Et vous répondez tout le temps la même chose. Donc J. Sarkozy va devoir attendre pour prendre votre place ?
 
Eh bien écoutez, il a parfaitement le droit d'être candidat et moi aussi.
 
Et vous redoutez un peu qu'il le soit ?
 
Je ne redoute rien. Vous savez, dans la vie politique, on ne sait jamais ce qui va arriver ; et finalement il faut accepter le verdict des urnes.
 
Diriez-vous comme d'autres, P. Devedjian, viennent de le dire, que vous n'avez qu'une envie : celle de servir la population des Hauts-de-Seine ?
 
En tous les cas, je suis attaché à ce territoire, c'est le mien. J'y ai passé ma vie, j'y ai fait aussi ma carrière politique ; et j'y suis très attaché.
 
Là aussi je crois que vous avez compris l'allusion. Avez-vous envie de servir seulement les habitants des Hauts-de-Seine ?
 
Vous savez, j'ai appris aussi l'humilité.
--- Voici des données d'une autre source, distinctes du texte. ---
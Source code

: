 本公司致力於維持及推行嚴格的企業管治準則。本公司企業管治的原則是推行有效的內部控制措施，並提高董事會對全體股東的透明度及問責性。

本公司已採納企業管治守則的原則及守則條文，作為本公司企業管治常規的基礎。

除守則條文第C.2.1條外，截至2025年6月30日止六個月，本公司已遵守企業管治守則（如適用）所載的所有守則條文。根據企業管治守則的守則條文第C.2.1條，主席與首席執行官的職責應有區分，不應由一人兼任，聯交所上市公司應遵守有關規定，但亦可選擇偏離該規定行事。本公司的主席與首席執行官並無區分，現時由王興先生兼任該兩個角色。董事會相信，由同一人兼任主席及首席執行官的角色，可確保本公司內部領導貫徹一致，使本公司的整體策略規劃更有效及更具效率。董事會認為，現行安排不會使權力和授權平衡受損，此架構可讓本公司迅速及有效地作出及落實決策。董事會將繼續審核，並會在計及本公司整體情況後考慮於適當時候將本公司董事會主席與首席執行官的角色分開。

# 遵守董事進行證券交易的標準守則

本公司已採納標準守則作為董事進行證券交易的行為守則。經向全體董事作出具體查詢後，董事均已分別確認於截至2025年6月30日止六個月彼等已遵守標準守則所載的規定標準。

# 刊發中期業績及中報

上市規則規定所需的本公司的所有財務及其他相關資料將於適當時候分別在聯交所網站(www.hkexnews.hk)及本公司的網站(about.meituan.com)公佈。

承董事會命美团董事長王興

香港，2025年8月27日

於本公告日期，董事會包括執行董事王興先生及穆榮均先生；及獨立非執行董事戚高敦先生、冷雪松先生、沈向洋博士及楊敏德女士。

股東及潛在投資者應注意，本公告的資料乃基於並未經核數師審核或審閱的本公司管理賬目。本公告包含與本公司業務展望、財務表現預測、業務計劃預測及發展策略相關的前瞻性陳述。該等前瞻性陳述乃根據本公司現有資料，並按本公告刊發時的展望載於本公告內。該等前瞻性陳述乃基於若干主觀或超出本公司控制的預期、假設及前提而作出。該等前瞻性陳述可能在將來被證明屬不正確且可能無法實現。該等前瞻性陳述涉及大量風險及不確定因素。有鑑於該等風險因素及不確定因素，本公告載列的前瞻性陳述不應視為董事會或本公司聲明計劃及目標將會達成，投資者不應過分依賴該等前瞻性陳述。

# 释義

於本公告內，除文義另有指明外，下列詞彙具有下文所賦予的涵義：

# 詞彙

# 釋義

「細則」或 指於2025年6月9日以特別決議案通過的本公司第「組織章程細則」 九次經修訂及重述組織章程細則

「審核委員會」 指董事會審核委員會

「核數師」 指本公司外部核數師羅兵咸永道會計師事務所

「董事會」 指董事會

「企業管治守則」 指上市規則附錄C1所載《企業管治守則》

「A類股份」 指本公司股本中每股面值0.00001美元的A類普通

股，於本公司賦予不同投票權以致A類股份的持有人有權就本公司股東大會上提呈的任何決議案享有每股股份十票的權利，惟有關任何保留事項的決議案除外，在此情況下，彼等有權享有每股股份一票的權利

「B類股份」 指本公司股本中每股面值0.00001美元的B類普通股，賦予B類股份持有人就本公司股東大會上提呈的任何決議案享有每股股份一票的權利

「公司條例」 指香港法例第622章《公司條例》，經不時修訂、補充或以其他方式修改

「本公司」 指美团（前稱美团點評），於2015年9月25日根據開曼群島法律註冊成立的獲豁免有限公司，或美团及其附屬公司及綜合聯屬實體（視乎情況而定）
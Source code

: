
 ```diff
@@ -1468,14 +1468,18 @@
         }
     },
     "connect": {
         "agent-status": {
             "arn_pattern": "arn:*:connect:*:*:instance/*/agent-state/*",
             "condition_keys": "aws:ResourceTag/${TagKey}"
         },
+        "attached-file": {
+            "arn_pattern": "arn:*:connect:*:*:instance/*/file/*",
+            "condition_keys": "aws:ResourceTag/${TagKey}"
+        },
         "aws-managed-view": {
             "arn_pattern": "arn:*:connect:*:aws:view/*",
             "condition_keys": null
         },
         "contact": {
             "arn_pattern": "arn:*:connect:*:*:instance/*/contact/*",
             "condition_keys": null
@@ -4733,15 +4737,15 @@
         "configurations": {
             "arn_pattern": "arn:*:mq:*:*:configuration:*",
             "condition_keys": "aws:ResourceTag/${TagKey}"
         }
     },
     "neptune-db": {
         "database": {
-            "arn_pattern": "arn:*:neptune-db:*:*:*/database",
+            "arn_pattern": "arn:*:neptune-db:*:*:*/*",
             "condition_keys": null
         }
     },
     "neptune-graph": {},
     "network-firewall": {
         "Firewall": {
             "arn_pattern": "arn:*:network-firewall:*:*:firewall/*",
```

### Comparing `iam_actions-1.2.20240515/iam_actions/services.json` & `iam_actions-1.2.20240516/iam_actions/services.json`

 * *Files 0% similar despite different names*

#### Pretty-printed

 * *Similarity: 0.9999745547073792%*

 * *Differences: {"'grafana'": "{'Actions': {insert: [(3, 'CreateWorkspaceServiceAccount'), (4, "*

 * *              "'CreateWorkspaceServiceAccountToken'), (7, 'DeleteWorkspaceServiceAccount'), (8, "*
Servir les habitants des Hauts-de-Seine, c'est assez exaltant. C'est un département, vous l'avez dit, très important où il y a du développement économique et j'y suis très heureux.
 
Alors, je vais poser ma question autrement. Madame Penchard, ministre de l'Outre Mer, a-t-elle dit une bêtise ?
Je ne le crois pas !
 
Ah, ah, ah vous ne le croyez pas ?
 
Non, non je vais vous dire.
 
Si, vous le croyez, mais vous ne pouvez pas le dire, c'est ça ?
 
Non, mais je vais vous dire ce que je pense.
 
Vraiment ?
 
Oui, oui je vais vous le dire. Tous les élus sont attachés à leur territoire et ils en parlent toujours avec un peu d'excès. Moi-même quand je parle des Hauts-de-Seine parce que j'y suis attaché, je peux en parler avec un peu d'excès.
 
C'était maîtrisé ce matin votre propos sur les Hauts-de-Seine, il n'y avait pas des excès. Si ?
 
Mais parce que vos questions étaient également de circonstance ; et donc, M.-L. Penchard a exprimé avec un peu de sentimentalité sa passion pour la Guadeloupe qui est un Territoire difficile ; et il ne faut pas non plus en faire un plat.
 
Pas un plat ! Mais tout de même, un ministre de la république ne parle pas comme ça ! On est d'accord ?
 
Vous savez, les ministres de la République sont des hommes ou des femmes comme les autres et j'ai souvent entendu dire beaucoup de bêtises par tout le monde.
 
On attend aujourd'hui la nomination de trois nouveaux membres du Conseil constitutionnel. Alors, votre nom a parfois été cité, P. Devedjian. Vous serez dans le lot ?
 
Il n'y a aucune raison pour cela. Pour moi, ce serait une manière de prendre sa retraite et voilà... Je n'ai pas envie de prendre ma retraite.
 
Quand on est au Conseil constitutionnel, on est à la retraite ?
 
A partir d'un certain âge, en tous les cas c'est pour neuf ans. Moi j'ai 65 ans, vous comprenez bien que ça serait l'abandon de ma carrière politique.
 
Donc, les trois nouveaux nominés seront heureux d'apprendre qu'ils vont à la maison de retraite.
 
Non, ça dépend pour qui. Mais pour moi, je considérerais que c'en est une.
 
D'accord. Allez, P. Devedjian, président du Conseil général des Hauts-de-Seine, était l'invité de RTL ce matin. Bonne journée.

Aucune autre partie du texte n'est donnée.